Coelho, neden yazma ihtiyacı hissettiğine ilişkin de şunları kaydetti:
"Uzun yıllar önce aklımı kaybettim diyebilirim, çıldırdım ve çok fazla meditasyon yaptım. Yazıyorum, çünkü bu benim bireysel efsanem. Çıldırma noktasına gelebilmek için yapmanız gereken ilk şey kendinizi kaybetmek. Yazıyorum, çünkü bu benim paylaşma yöntemim. Eğer paylaşmazsanız insan değilsiniz."
Coelho, yazar Orhan Pamuk'un da pek çok şeye meydan okuyan biri olduğunu ifade ederek, "Sanıyorum Pamuk sadece kendini kaybetmemek için değil, aynı zamanda parçaları bir araya getirmek için de yazıyor" dedi.
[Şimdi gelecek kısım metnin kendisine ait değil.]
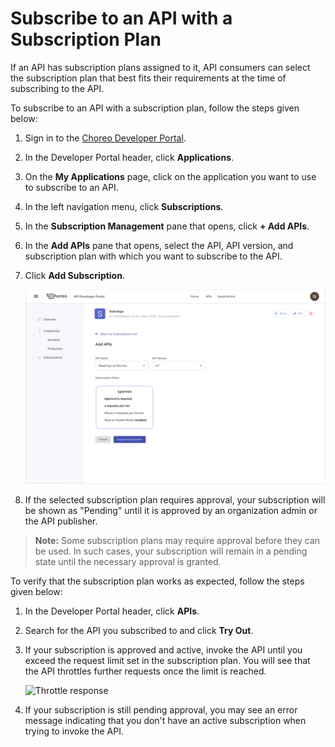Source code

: # Subscribe to an API with a Subscription Plan

If an API has subscription plans assigned to it, API consumers can select the subscription plan that best fits their requirements at the time of subscribing to the API.

To subscribe to an API with a subscription plan, follow the steps given below:

1. Sign in to the [Choreo Developer Portal](https://devportal.choreo.dev).
2. In the Developer Portal header, click **Applications**.
3. On the **My Applications** page, click on the application you want to use to subscribe to an API.
4. In the left navigation menu, click **Subscriptions**. 
5. In the **Subscription Management** pane that opens, click **+ Add APIs**.
6. In the **Add APIs** pane that opens, select the API, API version, and subscription plan with which you want to subscribe to the API.
7. Click **Add Subscription**.

    ![Add subscription](../../assets/img/api-management/manage-api-traffic/add-subscription.png)

8. If the selected subscription plan requires approval, your subscription will be shown as "Pending" until it is approved by an organization admin or the API publisher.

> **Note:** Some subscription plans may require approval before they can be used. In such cases, your subscription will remain in a pending state until the necessary approval is granted.

To verify that the subscription plan works as expected, follow the steps given below:

1. In the Developer Portal header, click **APIs**.
2. Search for the API you subscribed to and click **Try Out**.
3. If your subscription is approved and active, invoke the API until you exceed the request limit set in the subscription plan. You will see that the API throttles further requests once the limit is reached.

    ![Throttle response](../../assets/img/api-management/manage-api-traffic/throttle-response.png)

4. If your subscription is still pending approval, you may see an error message indicating that you don't have an active subscription when trying to invoke the API.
İfade edecek bir şeyleri olanlara yazmayı tavsiye eden Coelho, "Yazarların yaşadığı tıkanma, çok fazla biçime odaklanmalarından ve özü, temeli unutmalarından kaynaklanıyor bence. Bir öykü anlatılması gerekiyorsa anlatılmalı" diye konuştu. "İnsanların yaşamdaki sahip olduğu tek güç, kararlarının sahip olduğu güçtür" diyen Coelho, konuşmasını şöyle sürdürdü: "Dışarıda kalan her şey Tanrı'ya aittir. Tanrı size 'seç' diyor. Sağı ya da solu, önü ya da arkayı ama insanlarda tek bir güç var, o da seçme gücüdür. Seçimde bulunmaktan kaçınabilirsiniz, annem, patronum, eşim benim için seçsin diyebilirsiniz. Tek bir karar almadan hayatınızı geçirebilirsiniz. Ancak bu çok zor. Ben birkaç kez akıl hastanesinde tedavi gördüm ve bir kez hapishaneye girdim. O kadar mutluyum ki bu bedeli ödediğim için. Çünkü bunlar sayesinde şu an buradayım."
Coelho, inanç kavramının toplumda, ulaşıldığında kaybedilecekmiş gibi yansıtılmaya çalışıldığını savunarak, "İnanç günlük bir savaştır, kavgadır, seçmek ve tercih etmek de bunun parçasıdır" dedi.
Kitaplarının ilgi görme nedeni sorulan Coelho, bunun yazara değil okuyucuya sorulması gerektiğini belirterek, "Bunun gizemi nedir gerçekten bilmiyorum. Yazarın sadece paylaşacak bir öyküsü vardır" diye konuştu.